How can typhoid fever be prevented?
If you travel to an area where the disease is common, use the following steps to protect yourself:
- Get vaccinated against typhoid fever. Both injectable and oral vaccines are available. Visit a doctor or travel clinic to discuss your vaccination options. Vaccines are not 100% effective, so it is important to take the additional measures listed to prevent typhoid fever. The injectable vaccine is easier to administer since it only requires one dose and has less side effects. It should be administered at least two weeks prior to potential typhoid exposure and is effective for three years.
- Use careful selection of food and drink while traveling. This will also help protect you from other illnesses such as cholera, dysentery and hepatitis A.
- Only use clean water. Buy it bottled or make sure it has been brought to a rolling boil for at least one minute before you drink it.
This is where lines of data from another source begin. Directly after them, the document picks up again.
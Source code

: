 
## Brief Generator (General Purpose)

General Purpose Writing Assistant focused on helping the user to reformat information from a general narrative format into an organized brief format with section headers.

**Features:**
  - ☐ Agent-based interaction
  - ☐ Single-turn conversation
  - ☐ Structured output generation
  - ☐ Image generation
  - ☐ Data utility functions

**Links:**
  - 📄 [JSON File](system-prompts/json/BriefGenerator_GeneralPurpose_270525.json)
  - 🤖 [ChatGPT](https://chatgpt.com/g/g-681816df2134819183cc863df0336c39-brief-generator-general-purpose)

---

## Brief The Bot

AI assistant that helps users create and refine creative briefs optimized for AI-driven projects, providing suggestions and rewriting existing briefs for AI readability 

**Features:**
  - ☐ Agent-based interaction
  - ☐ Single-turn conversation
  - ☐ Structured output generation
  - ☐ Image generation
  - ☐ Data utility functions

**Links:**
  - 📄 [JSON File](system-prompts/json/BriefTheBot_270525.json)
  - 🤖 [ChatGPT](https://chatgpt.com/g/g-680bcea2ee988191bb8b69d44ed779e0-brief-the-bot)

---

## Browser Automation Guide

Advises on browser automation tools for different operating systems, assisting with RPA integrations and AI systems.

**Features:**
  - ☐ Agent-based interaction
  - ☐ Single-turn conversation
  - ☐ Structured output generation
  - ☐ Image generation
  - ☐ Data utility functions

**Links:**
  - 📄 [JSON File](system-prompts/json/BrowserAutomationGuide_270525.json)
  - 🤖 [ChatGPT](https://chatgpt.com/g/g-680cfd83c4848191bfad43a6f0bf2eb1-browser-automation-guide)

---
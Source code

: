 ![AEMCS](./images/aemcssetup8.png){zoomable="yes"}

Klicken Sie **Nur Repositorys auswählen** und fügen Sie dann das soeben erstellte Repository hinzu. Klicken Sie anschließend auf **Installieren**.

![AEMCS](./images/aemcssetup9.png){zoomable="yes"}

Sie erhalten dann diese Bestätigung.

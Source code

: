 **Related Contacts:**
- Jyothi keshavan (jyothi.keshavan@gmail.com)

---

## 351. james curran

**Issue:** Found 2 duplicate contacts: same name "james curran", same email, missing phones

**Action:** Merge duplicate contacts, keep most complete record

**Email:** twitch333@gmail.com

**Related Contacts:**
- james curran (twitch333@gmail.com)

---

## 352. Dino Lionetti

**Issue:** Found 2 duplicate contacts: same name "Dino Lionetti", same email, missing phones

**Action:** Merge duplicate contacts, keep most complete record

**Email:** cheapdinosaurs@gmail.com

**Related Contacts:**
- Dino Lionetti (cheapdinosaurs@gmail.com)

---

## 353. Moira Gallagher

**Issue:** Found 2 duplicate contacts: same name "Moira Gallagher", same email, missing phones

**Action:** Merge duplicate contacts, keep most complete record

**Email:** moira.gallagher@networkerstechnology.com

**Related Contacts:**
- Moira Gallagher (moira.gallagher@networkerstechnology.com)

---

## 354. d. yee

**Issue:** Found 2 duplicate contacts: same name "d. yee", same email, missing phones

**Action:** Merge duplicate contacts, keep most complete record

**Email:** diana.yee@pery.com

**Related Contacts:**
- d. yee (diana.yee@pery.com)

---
- Ask for drinks without ice unless the ice is made from bottled or boiled water.
- Only eat foods that have been thoroughly cooked.
- Avoid raw vegetables and fruits that cannot be peeled.
- When you eat raw fruits or vegetables that can be peeled, wash your hands with soap, then peel them yourself. Do not eat the peelings.
- Avoid foods and beverages from street vendors. Many travelers get sick from food bought from street vendors.
- Even if your symptoms go away without treatment, you may still be carrying the S. typhi bacteria, and your illness could return and be passed to other people.
- If you work at a job where you handle food or care for small children, you should not go back to work until a doctor has determined that you no longer carry any S.typhi bacteria.
- Even if you are vaccinated, you should carefully select your food and drink, especially when visiting areas where typhoid fever is common.